As one moves to the secondary isopropyl chloroformate, there are now appreciable ranges of solvent within which either addition-elimination or ionization is dominant [13,14] and, for the tertiary 1-adamantyl chloroformate, the major products are the decomposition product, 1-adamantyl chloride, and an ether and/or the alcohol (depending on the solvent components). All are formed by capture of the 1-adamantyl cation, formed in one of the pathways shown in Scheme 2.

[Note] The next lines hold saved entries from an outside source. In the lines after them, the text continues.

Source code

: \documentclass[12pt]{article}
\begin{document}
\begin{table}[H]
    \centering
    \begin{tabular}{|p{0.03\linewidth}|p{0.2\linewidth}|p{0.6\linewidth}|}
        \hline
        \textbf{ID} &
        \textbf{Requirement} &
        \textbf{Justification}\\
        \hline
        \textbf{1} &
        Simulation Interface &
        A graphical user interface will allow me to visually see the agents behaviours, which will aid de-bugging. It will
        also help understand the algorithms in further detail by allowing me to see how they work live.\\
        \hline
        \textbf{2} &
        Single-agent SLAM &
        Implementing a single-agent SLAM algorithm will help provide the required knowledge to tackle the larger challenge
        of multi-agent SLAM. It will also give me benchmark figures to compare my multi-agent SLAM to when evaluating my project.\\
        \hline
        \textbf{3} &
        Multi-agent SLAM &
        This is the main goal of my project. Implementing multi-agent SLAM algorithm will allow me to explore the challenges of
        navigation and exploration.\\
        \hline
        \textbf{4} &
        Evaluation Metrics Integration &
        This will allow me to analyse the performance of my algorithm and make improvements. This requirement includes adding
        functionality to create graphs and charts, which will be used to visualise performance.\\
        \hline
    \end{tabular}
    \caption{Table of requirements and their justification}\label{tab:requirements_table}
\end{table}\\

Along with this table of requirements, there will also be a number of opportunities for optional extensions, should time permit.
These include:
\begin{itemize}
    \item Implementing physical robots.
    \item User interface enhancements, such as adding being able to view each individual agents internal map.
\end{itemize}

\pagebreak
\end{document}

Neopentyl (2,2-dimethylpropyl) chloroformate (1) is commercially available and its uses include that as an inert pendant protecting group in the development of model polymers, such as poly(4-neopentyloxycarbonyl)styrene, for photoresist resins [38] and as an acylating agent in the enantioselective syntheses of biologically significant compounds [39]. Its solvolysis reactions are of interest as regards their reaction mechanism. The addition-elimination reactions may be slightly retarded due to the bulk of the neopentyl group but nothing particularly unusual would be predicted. Similarly, if the ionization pathway depicted in Scheme 2 (a) is followed, no special effects should be observed.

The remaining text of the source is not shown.